Projeção de frio intenso até 2035 reacende alerta no campo e lembra cenário da geada negra de 1975
O Brasil pode enfrentar, nos próximos anos, um ciclo de resfriamento com potencial para aumentar a frequência de invernos rigorosos, especialmente na Região Sul e no sul de Minas Gerais. A projeção, que se estende até 2034 ou 2035, reacende o temor de episódios extremos semelhantes ao que culminou na histórica Geada Negra de 1975, um dos maiores desastres climáticos já registrados para o café brasileiro.

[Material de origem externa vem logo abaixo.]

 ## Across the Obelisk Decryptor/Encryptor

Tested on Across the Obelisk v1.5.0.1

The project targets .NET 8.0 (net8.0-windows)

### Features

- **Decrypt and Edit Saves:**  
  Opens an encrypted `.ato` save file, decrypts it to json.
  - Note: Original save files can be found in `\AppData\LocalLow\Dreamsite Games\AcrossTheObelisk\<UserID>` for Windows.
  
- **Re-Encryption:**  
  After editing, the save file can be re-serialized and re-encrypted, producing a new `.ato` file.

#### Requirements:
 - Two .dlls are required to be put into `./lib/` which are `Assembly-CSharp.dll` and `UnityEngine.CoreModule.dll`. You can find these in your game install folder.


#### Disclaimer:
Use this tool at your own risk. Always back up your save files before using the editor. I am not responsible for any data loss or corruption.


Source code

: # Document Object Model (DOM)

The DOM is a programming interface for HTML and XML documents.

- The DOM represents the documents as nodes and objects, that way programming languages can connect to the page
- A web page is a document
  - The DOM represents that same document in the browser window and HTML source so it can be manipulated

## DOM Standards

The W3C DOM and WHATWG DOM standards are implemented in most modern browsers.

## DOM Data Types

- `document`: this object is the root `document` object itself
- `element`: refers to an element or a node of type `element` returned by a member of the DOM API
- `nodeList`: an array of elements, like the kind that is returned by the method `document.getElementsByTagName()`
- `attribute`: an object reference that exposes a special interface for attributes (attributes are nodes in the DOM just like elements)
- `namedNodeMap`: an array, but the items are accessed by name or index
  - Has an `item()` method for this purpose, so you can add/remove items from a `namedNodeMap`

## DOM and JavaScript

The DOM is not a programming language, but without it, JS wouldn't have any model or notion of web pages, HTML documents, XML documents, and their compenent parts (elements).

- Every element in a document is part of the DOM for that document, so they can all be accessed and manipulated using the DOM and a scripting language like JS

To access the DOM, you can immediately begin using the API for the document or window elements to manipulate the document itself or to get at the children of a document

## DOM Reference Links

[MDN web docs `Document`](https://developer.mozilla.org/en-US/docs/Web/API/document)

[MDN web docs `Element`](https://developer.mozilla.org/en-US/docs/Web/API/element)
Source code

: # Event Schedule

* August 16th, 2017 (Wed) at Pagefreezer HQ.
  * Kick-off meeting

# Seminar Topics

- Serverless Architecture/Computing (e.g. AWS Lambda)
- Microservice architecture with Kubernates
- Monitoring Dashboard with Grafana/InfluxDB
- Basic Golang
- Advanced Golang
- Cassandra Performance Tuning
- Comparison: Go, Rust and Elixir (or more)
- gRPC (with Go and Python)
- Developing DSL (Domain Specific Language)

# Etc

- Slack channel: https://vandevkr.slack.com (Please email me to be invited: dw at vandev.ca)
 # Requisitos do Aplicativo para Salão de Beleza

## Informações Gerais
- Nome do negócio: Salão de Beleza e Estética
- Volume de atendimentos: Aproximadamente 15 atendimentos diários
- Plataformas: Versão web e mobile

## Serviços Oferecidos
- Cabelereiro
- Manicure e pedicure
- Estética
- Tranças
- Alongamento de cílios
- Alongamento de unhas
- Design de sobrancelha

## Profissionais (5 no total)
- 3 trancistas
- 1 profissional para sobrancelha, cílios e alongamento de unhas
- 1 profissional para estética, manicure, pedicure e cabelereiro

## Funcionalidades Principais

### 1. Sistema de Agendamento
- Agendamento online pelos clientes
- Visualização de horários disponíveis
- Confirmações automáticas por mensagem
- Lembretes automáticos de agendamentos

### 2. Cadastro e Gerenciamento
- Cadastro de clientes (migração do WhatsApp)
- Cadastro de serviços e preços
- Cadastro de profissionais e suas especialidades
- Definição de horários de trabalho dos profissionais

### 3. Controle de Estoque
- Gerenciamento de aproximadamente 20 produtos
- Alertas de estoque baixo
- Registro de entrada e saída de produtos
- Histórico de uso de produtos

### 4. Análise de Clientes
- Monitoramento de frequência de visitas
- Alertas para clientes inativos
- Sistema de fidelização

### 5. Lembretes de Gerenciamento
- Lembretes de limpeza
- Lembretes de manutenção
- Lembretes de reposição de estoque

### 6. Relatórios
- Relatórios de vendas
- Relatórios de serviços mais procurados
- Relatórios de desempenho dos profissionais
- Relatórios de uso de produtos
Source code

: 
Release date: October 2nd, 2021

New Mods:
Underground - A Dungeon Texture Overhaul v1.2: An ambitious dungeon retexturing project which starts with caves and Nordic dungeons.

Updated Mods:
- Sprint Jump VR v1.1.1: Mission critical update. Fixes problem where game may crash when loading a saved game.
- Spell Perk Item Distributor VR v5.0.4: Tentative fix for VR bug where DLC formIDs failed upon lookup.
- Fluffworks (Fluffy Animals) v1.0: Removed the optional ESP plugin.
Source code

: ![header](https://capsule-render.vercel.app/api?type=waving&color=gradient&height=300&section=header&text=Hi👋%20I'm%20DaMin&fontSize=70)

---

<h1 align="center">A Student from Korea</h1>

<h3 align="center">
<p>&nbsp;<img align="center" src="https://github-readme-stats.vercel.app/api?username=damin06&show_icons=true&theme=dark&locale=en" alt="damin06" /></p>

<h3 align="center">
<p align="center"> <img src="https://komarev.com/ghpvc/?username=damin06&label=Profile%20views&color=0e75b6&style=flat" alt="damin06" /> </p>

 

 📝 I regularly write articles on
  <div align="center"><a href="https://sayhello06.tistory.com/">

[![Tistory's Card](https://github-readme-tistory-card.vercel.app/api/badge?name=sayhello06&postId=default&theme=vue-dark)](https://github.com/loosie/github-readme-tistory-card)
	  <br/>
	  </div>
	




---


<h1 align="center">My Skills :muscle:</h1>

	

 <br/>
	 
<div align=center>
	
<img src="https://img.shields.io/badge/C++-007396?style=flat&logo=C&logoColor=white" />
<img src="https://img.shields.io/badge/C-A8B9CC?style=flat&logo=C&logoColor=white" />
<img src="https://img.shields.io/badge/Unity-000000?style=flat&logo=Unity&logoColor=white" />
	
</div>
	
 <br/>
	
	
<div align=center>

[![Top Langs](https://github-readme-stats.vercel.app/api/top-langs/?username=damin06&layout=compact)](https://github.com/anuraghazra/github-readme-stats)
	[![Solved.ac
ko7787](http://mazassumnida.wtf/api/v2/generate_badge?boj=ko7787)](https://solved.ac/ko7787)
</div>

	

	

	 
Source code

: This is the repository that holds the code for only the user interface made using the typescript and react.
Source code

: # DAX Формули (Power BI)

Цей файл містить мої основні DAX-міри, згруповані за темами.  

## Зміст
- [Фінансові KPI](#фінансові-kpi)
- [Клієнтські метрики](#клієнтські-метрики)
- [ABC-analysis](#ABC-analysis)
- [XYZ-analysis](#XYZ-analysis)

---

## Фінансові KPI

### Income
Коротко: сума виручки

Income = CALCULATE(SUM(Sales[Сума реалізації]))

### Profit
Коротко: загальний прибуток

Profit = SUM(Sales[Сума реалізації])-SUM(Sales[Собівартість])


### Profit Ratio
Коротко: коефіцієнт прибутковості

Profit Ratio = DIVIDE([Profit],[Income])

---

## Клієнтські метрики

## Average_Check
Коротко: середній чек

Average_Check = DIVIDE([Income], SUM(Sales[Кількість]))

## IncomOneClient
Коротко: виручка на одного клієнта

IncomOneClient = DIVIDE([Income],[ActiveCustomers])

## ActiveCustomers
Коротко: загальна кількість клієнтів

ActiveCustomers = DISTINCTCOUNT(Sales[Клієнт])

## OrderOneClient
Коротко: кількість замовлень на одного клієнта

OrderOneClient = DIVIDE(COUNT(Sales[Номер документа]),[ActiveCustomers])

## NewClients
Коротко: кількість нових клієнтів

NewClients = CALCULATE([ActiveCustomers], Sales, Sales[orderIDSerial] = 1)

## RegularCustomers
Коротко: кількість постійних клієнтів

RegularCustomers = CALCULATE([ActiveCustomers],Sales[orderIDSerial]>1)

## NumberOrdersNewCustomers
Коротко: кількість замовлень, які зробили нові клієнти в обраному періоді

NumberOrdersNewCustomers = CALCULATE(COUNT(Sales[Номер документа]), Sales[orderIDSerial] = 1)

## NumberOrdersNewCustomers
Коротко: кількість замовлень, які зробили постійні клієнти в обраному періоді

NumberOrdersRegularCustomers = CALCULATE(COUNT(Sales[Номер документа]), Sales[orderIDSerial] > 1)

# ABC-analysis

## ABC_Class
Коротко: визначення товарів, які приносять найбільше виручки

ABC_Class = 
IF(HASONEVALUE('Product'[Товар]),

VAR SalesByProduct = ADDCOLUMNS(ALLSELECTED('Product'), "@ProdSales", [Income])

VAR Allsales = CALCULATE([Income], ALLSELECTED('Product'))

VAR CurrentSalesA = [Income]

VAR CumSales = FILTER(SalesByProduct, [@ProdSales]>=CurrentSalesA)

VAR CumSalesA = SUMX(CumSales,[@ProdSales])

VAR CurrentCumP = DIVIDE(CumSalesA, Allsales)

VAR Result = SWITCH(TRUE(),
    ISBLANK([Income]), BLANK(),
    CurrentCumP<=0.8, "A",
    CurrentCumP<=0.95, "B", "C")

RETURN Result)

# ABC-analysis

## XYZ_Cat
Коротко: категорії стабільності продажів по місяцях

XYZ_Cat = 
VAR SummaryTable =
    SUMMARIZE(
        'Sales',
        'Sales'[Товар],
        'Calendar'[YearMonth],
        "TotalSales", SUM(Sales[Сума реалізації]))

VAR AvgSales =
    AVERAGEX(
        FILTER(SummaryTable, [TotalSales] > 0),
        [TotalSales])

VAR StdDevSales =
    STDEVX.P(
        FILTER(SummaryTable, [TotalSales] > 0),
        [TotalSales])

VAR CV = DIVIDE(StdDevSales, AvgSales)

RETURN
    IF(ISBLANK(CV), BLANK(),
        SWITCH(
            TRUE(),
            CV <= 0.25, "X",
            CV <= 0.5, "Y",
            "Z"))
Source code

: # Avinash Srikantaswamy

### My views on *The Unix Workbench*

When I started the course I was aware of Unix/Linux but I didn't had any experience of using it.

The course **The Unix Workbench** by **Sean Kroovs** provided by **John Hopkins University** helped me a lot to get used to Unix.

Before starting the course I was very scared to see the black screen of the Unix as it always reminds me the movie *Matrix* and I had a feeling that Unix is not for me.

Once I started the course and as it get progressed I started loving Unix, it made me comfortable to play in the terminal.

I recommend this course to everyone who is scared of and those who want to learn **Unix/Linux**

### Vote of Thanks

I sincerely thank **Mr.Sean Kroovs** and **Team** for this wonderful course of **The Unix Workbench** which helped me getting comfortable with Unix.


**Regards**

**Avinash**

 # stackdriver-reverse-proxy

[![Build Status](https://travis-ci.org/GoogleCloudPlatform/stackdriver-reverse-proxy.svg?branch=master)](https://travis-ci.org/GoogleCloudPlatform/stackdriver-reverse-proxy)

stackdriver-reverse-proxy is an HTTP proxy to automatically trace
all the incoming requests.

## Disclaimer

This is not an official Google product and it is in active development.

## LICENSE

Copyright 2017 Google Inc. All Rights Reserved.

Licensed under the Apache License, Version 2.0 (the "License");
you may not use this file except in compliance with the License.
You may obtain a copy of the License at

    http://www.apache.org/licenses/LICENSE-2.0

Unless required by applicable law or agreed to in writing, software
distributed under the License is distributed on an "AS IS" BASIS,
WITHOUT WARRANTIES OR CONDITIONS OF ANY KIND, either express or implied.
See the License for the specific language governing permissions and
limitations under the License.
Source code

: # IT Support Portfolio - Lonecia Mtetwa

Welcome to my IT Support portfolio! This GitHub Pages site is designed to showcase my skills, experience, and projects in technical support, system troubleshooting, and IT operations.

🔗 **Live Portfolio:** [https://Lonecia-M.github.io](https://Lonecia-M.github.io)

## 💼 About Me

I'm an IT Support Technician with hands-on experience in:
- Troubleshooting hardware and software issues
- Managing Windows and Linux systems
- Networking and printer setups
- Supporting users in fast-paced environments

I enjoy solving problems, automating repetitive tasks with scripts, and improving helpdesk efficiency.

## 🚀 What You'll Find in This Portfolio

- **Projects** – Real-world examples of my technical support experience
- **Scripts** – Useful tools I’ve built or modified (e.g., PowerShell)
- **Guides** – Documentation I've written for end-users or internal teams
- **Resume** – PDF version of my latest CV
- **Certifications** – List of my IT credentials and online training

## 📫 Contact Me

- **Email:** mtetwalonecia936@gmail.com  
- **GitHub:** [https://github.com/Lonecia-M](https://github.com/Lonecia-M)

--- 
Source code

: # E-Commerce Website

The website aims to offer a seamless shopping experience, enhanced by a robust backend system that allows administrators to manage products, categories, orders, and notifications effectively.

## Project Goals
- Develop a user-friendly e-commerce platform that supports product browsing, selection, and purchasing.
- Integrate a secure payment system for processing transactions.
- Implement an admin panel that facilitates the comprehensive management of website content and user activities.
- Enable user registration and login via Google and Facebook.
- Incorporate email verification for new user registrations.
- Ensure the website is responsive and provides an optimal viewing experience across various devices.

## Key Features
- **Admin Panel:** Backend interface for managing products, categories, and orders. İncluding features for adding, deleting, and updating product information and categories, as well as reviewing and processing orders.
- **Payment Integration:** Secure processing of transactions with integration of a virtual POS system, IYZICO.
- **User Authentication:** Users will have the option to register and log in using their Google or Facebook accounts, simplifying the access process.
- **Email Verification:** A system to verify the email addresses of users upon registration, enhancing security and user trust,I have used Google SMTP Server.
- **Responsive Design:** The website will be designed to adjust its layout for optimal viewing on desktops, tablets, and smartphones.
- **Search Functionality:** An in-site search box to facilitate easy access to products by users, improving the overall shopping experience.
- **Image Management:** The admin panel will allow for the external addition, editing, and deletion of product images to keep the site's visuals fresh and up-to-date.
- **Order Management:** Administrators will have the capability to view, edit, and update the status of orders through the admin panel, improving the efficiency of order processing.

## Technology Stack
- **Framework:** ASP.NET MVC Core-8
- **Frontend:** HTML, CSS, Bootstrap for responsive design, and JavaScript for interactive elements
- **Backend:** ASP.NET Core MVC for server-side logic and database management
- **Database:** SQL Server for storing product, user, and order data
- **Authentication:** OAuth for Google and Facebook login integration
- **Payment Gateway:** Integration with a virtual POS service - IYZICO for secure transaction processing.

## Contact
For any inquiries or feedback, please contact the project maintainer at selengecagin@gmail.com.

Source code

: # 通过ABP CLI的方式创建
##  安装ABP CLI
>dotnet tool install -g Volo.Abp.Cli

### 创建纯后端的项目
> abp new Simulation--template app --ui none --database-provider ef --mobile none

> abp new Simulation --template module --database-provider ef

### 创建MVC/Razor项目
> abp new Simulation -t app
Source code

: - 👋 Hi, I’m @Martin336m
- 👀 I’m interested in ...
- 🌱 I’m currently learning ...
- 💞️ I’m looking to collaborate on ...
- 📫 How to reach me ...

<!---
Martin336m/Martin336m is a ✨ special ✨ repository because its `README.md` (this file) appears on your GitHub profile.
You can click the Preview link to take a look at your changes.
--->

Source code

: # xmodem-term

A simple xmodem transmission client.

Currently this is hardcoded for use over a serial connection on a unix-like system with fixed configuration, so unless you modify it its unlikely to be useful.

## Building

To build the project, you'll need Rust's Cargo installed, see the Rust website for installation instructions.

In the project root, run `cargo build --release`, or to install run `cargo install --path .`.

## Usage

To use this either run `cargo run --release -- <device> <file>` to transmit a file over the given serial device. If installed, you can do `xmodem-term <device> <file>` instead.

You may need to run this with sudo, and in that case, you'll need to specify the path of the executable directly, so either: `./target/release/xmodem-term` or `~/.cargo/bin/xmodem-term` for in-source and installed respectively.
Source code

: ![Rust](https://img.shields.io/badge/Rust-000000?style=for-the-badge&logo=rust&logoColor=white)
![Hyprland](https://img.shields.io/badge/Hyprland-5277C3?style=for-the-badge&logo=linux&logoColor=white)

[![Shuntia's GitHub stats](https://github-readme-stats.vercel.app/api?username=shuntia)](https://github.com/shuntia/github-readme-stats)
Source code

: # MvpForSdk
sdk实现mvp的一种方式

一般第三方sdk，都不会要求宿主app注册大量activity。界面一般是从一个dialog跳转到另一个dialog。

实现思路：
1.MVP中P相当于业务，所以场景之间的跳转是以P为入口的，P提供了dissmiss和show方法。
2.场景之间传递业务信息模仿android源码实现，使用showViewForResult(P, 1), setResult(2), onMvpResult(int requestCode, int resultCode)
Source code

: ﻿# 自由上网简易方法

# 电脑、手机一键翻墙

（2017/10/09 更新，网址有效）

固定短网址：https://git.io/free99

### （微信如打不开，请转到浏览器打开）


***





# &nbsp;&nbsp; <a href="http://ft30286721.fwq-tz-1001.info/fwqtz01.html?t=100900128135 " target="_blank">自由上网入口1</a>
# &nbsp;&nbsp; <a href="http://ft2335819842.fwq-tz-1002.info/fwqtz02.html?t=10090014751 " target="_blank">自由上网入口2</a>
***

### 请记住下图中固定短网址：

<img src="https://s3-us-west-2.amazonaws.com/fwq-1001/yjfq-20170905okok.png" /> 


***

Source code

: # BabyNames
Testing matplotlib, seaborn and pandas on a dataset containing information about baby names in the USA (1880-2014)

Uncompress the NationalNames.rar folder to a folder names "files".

De acordo com o climatologista Luiz Carlos Molion, PhD em Meteorologia e pós-doutor em Hidrologia de Floresta, o cenário não indica um inverno permanentemente congelado. O alerta, segundo ele, está na possibilidade de incursões pontuais, porém intensas, de massas de ar polar capazes de provocar quedas bruscas de temperatura, inclusive com registros negativos.

Risco concentrado, impacto amplo
O ponto central da preocupação não é a duração do frio, mas sua intensidade. Uma única massa polar mais agressiva, avançando de forma precoce ou com força acima do padrão, pode causar prejuízos significativos em culturas permanentes e em regiões que dependem de estabilidade térmica para manter produtividade e qualidade.
Entre as áreas mais sensíveis estão o Sul do país e o sul de Minas Gerais, regiões estratégicas para a produção de café, citros e outras culturas de alto valor agregado. O agronegócio, responsável por parcela expressiva do PIB nacional, pode sentir reflexos diretos caso episódios de frio extremo atinjam lavouras em fases críticas de desenvolvimento.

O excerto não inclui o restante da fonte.